* **DESCRIPTION OF THE TASK**
The "I'll just throw" line through the end of the listing below is what to set down, word for word, and nothing else.

━━ MATERIAL PROVIDED ━━

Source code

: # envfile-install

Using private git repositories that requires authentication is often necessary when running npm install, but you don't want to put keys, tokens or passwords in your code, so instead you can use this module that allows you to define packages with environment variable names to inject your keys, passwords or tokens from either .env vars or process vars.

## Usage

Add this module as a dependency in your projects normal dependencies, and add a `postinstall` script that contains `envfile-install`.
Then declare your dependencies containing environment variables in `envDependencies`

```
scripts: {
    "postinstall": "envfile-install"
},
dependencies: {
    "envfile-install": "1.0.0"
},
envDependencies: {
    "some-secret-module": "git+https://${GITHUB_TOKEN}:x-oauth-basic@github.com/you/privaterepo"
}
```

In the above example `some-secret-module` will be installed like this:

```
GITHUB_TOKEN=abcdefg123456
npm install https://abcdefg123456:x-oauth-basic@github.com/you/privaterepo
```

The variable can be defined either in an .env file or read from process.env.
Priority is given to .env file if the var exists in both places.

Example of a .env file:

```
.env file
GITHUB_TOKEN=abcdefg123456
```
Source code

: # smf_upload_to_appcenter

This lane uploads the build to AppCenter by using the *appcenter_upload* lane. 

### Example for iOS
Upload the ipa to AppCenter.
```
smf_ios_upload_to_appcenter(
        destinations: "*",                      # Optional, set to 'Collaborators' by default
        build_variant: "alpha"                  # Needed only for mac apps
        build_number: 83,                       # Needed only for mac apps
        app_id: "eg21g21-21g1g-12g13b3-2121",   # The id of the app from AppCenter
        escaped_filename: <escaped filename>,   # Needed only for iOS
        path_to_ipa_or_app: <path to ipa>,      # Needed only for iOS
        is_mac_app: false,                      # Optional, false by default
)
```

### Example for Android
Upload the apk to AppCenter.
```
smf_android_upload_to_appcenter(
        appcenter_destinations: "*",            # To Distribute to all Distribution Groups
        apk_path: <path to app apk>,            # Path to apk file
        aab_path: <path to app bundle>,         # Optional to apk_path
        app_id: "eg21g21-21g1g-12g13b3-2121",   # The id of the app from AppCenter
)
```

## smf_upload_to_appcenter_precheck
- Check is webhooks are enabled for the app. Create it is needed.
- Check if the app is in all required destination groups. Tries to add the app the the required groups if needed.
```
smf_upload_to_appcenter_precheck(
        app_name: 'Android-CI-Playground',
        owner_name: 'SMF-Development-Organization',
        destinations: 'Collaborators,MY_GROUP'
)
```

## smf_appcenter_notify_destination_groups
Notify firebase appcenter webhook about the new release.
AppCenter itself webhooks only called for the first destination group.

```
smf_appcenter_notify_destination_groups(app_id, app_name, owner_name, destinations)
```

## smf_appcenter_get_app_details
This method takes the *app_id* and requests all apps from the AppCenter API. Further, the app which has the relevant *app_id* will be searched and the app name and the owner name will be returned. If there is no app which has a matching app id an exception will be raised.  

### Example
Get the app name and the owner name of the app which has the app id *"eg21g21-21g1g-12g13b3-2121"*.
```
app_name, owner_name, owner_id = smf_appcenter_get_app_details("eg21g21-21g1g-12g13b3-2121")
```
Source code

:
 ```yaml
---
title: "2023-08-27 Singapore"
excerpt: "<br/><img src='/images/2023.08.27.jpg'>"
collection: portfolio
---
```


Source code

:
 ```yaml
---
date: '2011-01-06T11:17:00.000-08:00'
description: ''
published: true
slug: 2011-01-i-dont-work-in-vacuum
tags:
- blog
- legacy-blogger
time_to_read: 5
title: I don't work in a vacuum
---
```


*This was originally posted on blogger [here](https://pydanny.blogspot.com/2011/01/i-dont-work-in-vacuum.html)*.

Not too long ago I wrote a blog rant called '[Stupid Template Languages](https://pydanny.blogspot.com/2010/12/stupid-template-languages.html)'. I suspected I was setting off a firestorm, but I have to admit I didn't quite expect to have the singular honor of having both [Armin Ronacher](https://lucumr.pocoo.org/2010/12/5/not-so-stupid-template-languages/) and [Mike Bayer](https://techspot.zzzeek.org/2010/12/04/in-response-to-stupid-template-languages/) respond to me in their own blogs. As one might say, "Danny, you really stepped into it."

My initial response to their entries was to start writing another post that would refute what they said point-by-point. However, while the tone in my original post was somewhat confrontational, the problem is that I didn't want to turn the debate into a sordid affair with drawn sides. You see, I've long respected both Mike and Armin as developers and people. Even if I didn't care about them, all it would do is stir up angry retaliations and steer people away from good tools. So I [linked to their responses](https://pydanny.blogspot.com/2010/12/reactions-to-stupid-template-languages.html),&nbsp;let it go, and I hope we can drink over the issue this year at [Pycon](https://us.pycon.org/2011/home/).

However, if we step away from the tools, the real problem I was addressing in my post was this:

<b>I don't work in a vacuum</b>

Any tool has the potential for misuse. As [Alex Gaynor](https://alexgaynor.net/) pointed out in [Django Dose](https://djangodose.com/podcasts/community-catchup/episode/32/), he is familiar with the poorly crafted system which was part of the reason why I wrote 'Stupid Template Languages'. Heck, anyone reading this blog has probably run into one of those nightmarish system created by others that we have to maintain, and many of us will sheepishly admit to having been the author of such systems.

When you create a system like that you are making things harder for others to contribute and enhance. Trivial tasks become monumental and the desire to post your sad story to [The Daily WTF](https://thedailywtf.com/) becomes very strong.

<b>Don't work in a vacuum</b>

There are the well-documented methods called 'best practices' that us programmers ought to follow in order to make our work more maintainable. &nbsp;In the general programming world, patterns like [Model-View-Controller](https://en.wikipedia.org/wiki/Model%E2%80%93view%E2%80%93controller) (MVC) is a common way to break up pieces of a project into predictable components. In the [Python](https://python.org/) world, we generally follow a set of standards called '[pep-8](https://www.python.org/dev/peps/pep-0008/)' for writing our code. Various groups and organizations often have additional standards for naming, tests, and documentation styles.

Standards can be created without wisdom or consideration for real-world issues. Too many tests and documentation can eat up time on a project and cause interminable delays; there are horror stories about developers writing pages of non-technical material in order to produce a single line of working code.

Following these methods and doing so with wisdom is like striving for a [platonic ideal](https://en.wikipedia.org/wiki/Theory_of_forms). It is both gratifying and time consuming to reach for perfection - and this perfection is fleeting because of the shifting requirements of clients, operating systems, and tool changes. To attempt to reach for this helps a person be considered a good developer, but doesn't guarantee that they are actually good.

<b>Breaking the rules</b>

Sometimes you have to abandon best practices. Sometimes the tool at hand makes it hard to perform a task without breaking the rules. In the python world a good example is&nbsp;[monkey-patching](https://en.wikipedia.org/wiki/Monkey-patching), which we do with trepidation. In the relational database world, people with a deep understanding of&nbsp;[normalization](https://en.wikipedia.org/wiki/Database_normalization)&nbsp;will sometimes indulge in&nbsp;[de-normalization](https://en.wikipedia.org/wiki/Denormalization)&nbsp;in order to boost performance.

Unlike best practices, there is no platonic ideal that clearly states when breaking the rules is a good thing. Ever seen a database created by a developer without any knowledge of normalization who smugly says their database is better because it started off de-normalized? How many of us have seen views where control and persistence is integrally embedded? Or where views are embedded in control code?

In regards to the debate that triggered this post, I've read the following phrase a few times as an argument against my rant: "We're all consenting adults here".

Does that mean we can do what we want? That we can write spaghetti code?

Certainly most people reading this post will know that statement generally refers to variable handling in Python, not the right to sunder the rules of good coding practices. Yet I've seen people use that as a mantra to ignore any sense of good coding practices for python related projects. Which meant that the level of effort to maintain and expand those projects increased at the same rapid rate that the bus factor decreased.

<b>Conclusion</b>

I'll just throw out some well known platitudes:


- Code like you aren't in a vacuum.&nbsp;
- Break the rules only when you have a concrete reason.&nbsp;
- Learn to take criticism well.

━━━

* **ANSWER SPACE**
I'll just throw out some well known platitudes:


- Code like you aren't in a vacuum.&nbsp;
- Break the rules only when you have a concrete reason.&nbsp;
- Learn to take criticism well.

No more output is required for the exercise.